### Work task:
Copy exactly the lines of the data below that run from the line holding "### Metadata" through the line holding "- Q: How would you merge two patients?", both ends included.

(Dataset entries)
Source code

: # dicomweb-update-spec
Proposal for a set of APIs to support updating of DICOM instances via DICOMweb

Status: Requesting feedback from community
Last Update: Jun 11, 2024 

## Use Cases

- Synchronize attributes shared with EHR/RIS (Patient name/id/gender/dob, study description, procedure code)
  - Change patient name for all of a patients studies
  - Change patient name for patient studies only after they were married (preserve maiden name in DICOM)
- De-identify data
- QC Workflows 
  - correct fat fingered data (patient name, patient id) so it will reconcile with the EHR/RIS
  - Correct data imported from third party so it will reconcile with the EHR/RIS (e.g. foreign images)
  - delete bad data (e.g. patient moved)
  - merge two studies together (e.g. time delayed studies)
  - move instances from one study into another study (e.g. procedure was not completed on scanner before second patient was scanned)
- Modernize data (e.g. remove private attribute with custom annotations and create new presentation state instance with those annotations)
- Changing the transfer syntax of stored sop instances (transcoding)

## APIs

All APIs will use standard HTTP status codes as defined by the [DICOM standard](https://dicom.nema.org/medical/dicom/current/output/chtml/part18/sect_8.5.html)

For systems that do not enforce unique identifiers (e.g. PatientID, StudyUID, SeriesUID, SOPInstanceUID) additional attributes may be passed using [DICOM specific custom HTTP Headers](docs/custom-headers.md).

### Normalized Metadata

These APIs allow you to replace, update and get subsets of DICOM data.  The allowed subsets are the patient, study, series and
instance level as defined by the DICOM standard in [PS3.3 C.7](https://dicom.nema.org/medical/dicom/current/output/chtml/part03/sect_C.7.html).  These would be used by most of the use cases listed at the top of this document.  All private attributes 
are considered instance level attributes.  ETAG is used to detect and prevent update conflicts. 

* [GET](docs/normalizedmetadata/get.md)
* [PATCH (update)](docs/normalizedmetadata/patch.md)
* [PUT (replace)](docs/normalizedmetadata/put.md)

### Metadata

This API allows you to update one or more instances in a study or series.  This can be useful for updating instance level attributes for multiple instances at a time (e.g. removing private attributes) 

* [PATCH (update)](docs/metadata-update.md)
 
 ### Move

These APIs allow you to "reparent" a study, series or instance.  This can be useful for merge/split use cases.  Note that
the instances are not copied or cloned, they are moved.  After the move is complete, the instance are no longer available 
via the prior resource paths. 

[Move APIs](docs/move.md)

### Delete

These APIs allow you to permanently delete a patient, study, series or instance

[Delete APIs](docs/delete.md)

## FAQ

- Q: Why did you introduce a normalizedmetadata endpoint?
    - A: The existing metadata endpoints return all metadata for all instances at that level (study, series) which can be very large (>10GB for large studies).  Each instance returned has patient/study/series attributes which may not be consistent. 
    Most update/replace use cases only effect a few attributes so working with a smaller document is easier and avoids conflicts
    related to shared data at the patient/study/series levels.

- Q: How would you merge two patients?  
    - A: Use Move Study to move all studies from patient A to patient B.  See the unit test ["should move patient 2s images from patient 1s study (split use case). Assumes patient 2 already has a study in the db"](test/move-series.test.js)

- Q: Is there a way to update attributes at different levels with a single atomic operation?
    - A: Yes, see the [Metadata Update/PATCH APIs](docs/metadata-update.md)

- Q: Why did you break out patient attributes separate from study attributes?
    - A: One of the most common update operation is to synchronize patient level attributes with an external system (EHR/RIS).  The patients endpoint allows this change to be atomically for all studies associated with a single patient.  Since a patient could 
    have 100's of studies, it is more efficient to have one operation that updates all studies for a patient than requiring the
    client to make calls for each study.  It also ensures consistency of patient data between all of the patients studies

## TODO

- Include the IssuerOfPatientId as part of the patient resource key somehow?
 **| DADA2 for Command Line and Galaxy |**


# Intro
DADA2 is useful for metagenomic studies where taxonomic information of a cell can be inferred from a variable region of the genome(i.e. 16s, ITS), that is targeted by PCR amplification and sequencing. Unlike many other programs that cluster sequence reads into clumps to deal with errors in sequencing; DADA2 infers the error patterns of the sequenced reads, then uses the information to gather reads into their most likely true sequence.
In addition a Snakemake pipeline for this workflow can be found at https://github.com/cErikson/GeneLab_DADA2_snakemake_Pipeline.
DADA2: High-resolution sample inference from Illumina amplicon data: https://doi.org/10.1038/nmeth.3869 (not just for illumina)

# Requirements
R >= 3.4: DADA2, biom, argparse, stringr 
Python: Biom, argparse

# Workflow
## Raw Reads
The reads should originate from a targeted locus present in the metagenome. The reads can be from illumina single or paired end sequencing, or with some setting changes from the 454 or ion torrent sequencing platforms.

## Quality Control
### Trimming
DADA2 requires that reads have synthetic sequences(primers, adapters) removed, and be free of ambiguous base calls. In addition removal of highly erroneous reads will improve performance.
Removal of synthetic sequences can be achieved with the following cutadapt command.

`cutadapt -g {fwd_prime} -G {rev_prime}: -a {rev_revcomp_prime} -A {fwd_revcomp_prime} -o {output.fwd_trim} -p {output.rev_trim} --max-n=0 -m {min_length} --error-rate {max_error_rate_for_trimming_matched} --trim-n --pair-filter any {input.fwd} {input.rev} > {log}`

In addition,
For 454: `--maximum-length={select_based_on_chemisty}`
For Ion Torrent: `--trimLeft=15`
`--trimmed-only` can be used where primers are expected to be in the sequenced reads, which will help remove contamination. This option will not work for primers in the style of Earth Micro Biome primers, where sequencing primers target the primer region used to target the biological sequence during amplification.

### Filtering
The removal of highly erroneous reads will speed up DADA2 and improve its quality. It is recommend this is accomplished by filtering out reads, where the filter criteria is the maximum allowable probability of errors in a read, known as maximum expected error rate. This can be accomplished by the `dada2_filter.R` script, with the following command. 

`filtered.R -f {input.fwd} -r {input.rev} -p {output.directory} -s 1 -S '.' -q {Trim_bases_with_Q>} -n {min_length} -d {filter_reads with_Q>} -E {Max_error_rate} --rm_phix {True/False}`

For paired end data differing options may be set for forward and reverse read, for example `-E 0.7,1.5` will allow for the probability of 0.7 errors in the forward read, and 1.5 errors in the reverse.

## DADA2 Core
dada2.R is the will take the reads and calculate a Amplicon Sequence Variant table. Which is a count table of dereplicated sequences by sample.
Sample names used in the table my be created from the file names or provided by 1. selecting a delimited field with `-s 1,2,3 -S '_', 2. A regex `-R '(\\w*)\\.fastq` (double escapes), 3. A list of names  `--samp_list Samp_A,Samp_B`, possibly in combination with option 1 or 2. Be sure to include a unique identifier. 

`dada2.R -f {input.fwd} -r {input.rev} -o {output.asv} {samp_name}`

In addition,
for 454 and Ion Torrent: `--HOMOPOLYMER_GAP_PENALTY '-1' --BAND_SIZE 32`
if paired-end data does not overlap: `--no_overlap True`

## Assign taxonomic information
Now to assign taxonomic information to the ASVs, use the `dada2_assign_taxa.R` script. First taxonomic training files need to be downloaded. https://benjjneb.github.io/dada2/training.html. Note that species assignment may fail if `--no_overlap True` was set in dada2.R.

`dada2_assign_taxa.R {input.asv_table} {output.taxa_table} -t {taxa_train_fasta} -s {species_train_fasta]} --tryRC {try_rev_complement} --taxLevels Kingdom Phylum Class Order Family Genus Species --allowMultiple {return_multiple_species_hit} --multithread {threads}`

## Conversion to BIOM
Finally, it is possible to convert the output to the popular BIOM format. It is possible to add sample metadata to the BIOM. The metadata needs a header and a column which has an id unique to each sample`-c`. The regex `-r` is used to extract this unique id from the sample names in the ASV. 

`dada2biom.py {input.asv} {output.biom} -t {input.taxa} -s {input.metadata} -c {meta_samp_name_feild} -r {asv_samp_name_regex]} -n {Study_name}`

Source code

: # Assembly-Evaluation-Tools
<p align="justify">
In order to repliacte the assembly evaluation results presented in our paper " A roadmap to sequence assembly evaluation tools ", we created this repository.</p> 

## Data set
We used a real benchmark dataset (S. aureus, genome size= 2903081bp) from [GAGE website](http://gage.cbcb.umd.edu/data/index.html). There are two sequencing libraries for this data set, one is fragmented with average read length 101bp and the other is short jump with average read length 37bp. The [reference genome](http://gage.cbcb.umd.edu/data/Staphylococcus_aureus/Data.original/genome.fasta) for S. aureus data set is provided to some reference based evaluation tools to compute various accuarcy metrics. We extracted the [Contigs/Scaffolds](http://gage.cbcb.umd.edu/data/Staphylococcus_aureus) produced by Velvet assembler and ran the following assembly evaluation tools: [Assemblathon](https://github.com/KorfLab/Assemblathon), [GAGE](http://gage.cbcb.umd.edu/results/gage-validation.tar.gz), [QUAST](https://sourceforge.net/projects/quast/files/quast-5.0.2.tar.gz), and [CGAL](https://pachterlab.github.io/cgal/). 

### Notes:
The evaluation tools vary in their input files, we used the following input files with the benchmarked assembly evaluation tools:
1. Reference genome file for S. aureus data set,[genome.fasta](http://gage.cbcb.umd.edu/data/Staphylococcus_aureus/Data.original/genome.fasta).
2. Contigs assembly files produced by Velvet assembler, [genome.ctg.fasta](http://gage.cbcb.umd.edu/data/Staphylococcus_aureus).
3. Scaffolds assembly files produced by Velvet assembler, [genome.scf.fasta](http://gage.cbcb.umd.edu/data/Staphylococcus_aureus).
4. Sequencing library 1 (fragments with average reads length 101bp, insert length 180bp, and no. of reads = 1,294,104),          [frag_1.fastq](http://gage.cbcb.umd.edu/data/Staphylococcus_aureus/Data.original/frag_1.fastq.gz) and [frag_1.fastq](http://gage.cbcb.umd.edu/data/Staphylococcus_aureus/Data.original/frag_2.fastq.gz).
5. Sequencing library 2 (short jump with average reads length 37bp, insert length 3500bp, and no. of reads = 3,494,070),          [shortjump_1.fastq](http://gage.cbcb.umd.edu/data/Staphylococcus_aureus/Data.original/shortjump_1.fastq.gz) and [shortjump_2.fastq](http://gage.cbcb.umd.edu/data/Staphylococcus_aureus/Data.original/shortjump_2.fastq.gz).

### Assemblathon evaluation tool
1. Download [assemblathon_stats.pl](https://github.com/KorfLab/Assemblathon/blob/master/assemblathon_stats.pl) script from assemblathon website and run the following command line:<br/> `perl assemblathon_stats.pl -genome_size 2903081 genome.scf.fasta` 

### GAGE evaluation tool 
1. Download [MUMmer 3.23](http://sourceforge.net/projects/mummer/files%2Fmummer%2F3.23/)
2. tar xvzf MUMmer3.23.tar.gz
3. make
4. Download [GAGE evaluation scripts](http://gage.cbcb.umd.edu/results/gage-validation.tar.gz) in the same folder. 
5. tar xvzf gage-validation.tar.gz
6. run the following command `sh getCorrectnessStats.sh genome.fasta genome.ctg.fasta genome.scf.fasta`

### Result of this task:
### Metadata

This API allows you to update one or more instances in a study or series.  This can be useful for updating instance level attributes for multiple instances at a time (e.g. removing private attributes) 

* [PATCH (update)](docs/metadata-update.md)
 
 ### Move

These APIs allow you to "reparent" a study, series or instance.  This can be useful for merge/split use cases.  Note that
the instances are not copied or cloned, they are moved.  After the move is complete, the instance are no longer available 
via the prior resource paths. 

[Move APIs](docs/move.md)

### Delete

These APIs allow you to permanently delete a patient, study, series or instance

[Delete APIs](docs/delete.md)

## FAQ

- Q: Why did you introduce a normalizedmetadata endpoint?
    - A: The existing metadata endpoints return all metadata for all instances at that level (study, series) which can be very large (>10GB for large studies).  Each instance returned has patient/study/series attributes which may not be consistent. 
    Most update/replace use cases only effect a few attributes so working with a smaller document is easier and avoids conflicts
    related to shared data at the patient/study/series levels.

- Q: How would you merge two patients?  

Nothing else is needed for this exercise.